For reference, here (from Benjamin and Quinn's text) are several combinatorial interpretations of the Fibonacci numbers.
Solution 1:
Recall that $F_{n+1}$ is the number of ways to tile a board of length $n$ with tiles of length $1$ and $2$. So $F_{n+4}$ is the number of ways to tile a board of length $n+3$ with tiles of length $1$ and $2$. Note that $n+3$ such tilings use at most one tile of length $2$, so $F_{n+4} - (n+3)$ such tilings use at least two tiles of length $2$.
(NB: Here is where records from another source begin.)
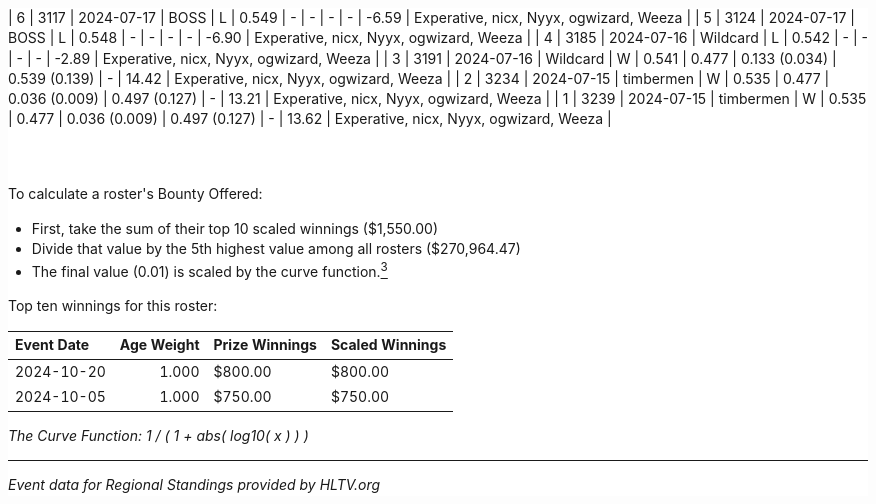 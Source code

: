 |            6 |     3117 | 2024-07-17 | BOSS             | L   | 0.549      | -            | -                | -                | -         |    -6.59 | Experative, nicx, Nyyx, ogwizard, Weeza   |
|            5 |     3124 | 2024-07-17 | BOSS             | L   | 0.548      | -            | -                | -                | -         |    -6.90 | Experative, nicx, Nyyx, ogwizard, Weeza   |
|            4 |     3185 | 2024-07-16 | Wildcard         | L   | 0.542      | -            | -                | -                | -         |    -2.89 | Experative, nicx, Nyyx, ogwizard, Weeza   |
|            3 |     3191 | 2024-07-16 | Wildcard         | W   | 0.541      | 0.477        | 0.133 (0.034)    | 0.539 (0.139)    | -         |    14.42 | Experative, nicx, Nyyx, ogwizard, Weeza   |
|            2 |     3234 | 2024-07-15 | timbermen        | W   | 0.535      | 0.477        | 0.036 (0.009)    | 0.497 (0.127)    | -         |    13.21 | Experative, nicx, Nyyx, ogwizard, Weeza   |
|            1 |     3239 | 2024-07-15 | timbermen        | W   | 0.535      | 0.477        | 0.036 (0.009)    | 0.497 (0.127)    | -         |    13.62 | Experative, nicx, Nyyx, ogwizard, Weeza   |

<br />
<span id="table2"></span><br />
To calculate a roster's Bounty Offered:<br />

- First, take the sum of their top 10 scaled winnings ($1,550.00)
- Divide that value by the 5th highest value among all rosters ($270,964.47)
- The final value (0.01) is scaled by the curve function.[<sup>3</sup>](#curveFunction)

Top ten winnings for this roster:<br />

| Event Date | Age Weight | Prize Winnings | Scaled Winnings |
| :- | -: | :- | :- |
| 2024-10-20 |      1.000 | $800.00        | $800.00         |
| 2024-10-05 |      1.000 | $750.00        | $750.00         |


<span id="curveFunction"></span>_The Curve Function: 1 / ( 1 + abs( log10( x ) ) )_<br />

---
_Event data for Regional Standings provided by HLTV.org_<br />
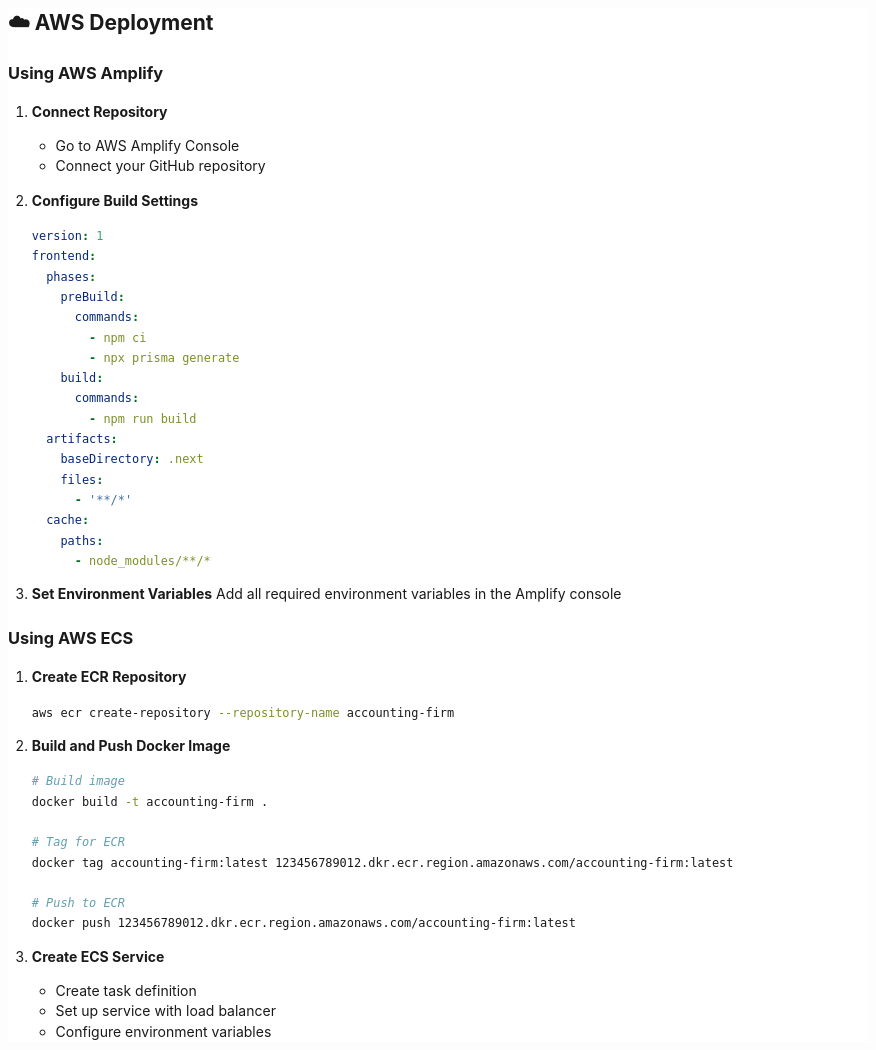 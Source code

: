 ## ☁️ AWS Deployment

### Using AWS Amplify

1. **Connect Repository**
   - Go to AWS Amplify Console
   - Connect your GitHub repository

2. **Configure Build Settings**
   ```yaml
   version: 1
   frontend:
     phases:
       preBuild:
         commands:
           - npm ci
           - npx prisma generate
       build:
         commands:
           - npm run build
     artifacts:
       baseDirectory: .next
       files:
         - '**/*'
     cache:
       paths:
         - node_modules/**/*
   ```

3. **Set Environment Variables**
   Add all required environment variables in the Amplify console

### Using AWS ECS

1. **Create ECR Repository**
   ```bash
   aws ecr create-repository --repository-name accounting-firm
   ```

2. **Build and Push Docker Image**
   ```bash
   # Build image
   docker build -t accounting-firm .
   
   # Tag for ECR
   docker tag accounting-firm:latest 123456789012.dkr.ecr.region.amazonaws.com/accounting-firm:latest
   
   # Push to ECR
   docker push 123456789012.dkr.ecr.region.amazonaws.com/accounting-firm:latest
   ```

3. **Create ECS Service**
   - Create task definition
   - Set up service with load balancer
   - Configure environment variables
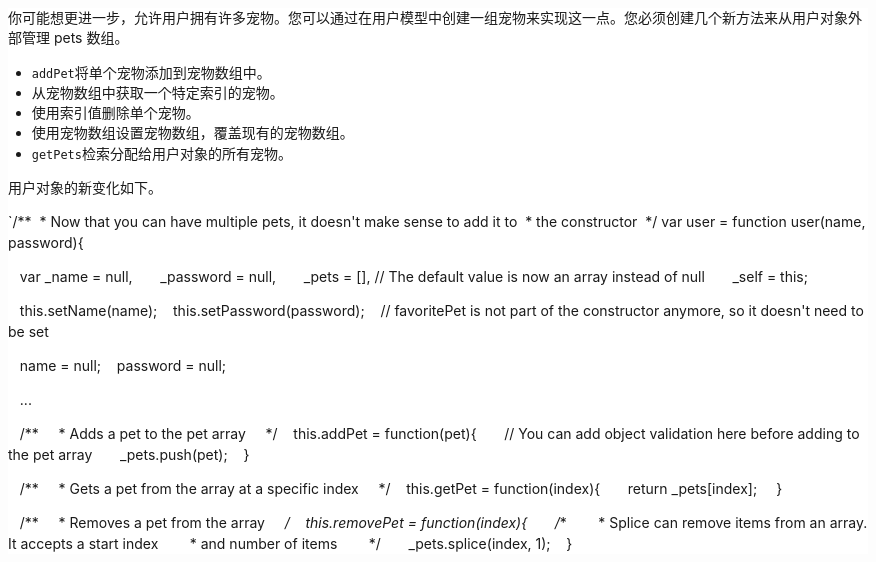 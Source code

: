 你可能想更进一步，允许用户拥有许多宠物。您可以通过在用户模型中创建一组宠物来实现这一点。您必须创建几个新方法来从用户对象外部管理 pets 数组。

*   `addPet`将单个宠物添加到宠物数组中。
*   从宠物数组中获取一个特定索引的宠物。
*   使用索引值删除单个宠物。
*   使用宠物数组设置宠物数组，覆盖现有的宠物数组。
*   `getPets`检索分配给用户对象的所有宠物。

用户对象的新变化如下。

`/**
 * Now that you can have multiple pets, it doesn't make sense to add it to
 * the constructor
 */
var user = function user(name, password){

   var _name = null,
      _password = null,
      _pets = [], // The default value is now an array instead of null
      _self = this;

   this.setName(name);
   this.setPassword(password);
   // favoritePet is not part of the constructor anymore, so it doesn't need to
be set

   name = null;
   password = null;

   ...

   /**
    * Adds a pet to the pet array
    */
   this.addPet = function(pet){
      // You can add object validation here before adding to the pet array
      _pets.push(pet);
   }

   /**
    * Gets a pet from the array at a specific index
    */
   this.getPet = function(index){
      return _pets[index];` `   }

   /**
    * Removes a pet from the array
    */
   this.removePet = function(index){
      /**
       * Splice can remove items from an array. It accepts a start index
       * and number of items
       */
      _pets.splice(index, 1);
   }
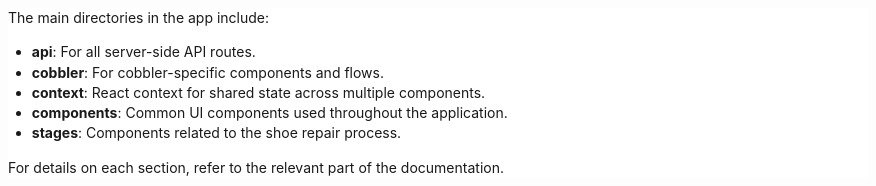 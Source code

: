 The main directories in the app include:
- **api**: For all server-side API routes.
- **cobbler**: For cobbler-specific components and flows.
- **context**: React context for shared state across multiple components.
- **components**: Common UI components used throughout the application.
- **stages**: Components related to the shoe repair process.

For details on each section, refer to the relevant part of the documentation.

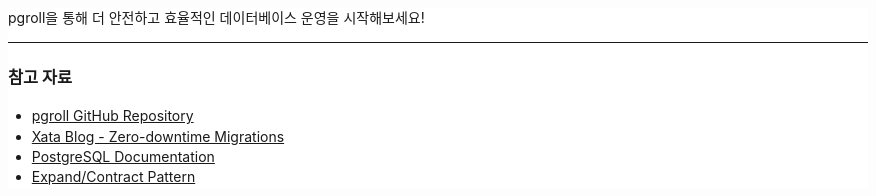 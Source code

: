 pgroll을 통해 더 안전하고 효율적인 데이터베이스 운영을 시작해보세요!

---

### 참고 자료

- [pgroll GitHub Repository](https://github.com/xataio/pgroll)
- [Xata Blog - Zero-downtime Migrations](https://xata.io/blog/pgroll-introduction)
- [PostgreSQL Documentation](https://www.postgresql.org/docs/)
- [Expand/Contract Pattern](https://martinfowler.com/bliki/ParallelChange.html)
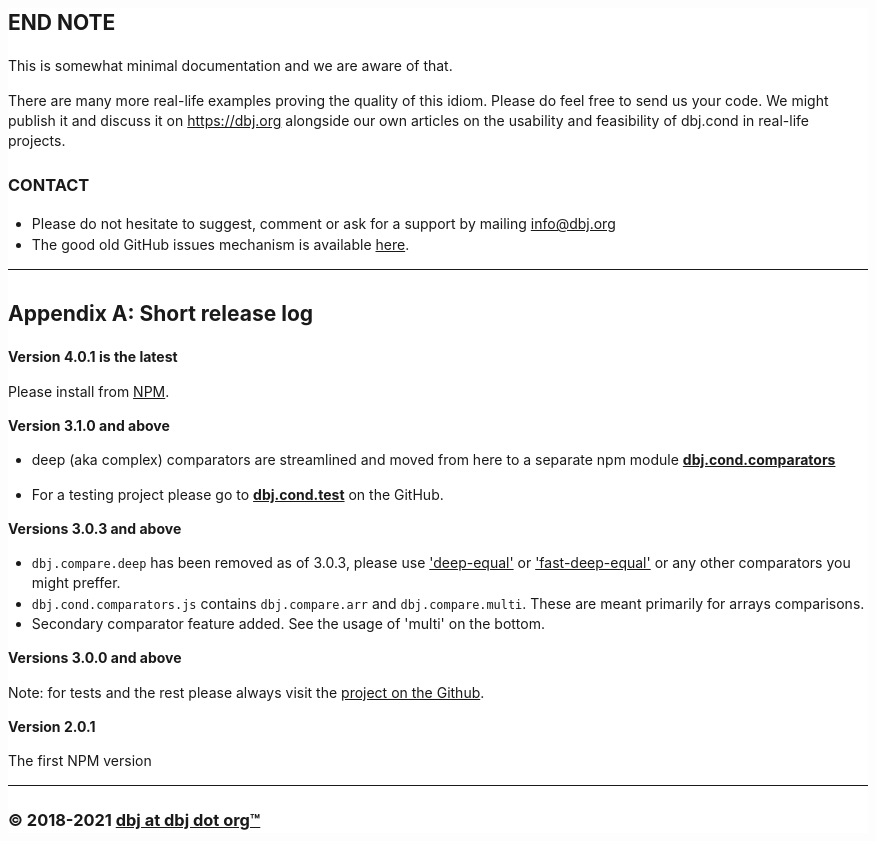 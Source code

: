 ## END NOTE
 
This is somewhat minimal documentation and we are aware of that. 

There are many more real-life examples proving the quality of this idiom. Please do feel free to send us your code. We might publish it and discuss it on https://dbj.org alongside our own articles on the usability and feasibility of dbj.cond in real-life projects.

### CONTACT

- Please do not hesitate to suggest, comment or ask for a support by mailing <a href="mailto:info@dbj.org" target="_blank">info@dbj.org</a>
- The good old GitHub issues mechanism is available <a href="https://github.com/DBJDBJ/dbj.cond/issues" target="_blank">here</a>.
  
---  

## Appendix A: Short release log

**Version 4.0.1 is the latest**

Please install from [NPM](https://www.npmjs.com/package/dbj.cond).

**Version 3.1.0 and above**

- deep (aka complex) comparators are streamlined and moved from here to a separate npm module
   <a href="https://www.npmjs.com/package/dbj.cond.comparators" target="_blank">**dbj.cond.comparators**</a>

- For a testing project please go to <a href="https://github.com/DBJDBJ/dbj.cond.test" target="_blank">**dbj.cond.test**</a> on the GitHub.

**Versions 3.0.3 and above**

- `dbj.compare.deep` has been removed as of 3.0.3, please use <a href="https://www.npmjs.com/package/deep-equal" target="_blank">'deep-equal'</a> or <a href="https://www.npmjs.com/package/fast-deep-equal" target="_blank">'fast-deep-equal'</a> or any other comparators you might preffer.
-  `dbj.cond.comparators.js` contains `dbj.compare.arr` and `dbj.compare.multi`. These are meant primarily for arrays comparisons.
- Secondary comparator feature added. See the usage of 'multi' on the bottom. 

**Versions 3.0.0 and above**
  
Note: for tests and the rest please always visit the <a href="https://github.com/DBJDBJ/dbj.cond" target="_blank">project on the Github</a>. 

**Version 2.0.1**

The first NPM version

---
### &copy; 2018-2021 [dbj at dbj dot org&trade;](http://www.dbj.org "dbj")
Given such a tiling, look at where the second-to-last tile of length $2$ is used. The part after this tile is a tiling of some section of length $k+1$ where exactly one tile of length $2$ is used (which can be done in $k$ ways), and the part before this tile is a tiling of the remaining portion of length $n-k$ (which can be done in $F_{n-k+1}$ ways). Sum over $k$.
(The bigger lesson to take away here is that convolution is much easier to deal with than Hadamard product. Also, since the bijection I described above preserves the number of tiles of each type, the identity can be upgraded to an identity of $q$-Fibonacci numbers.)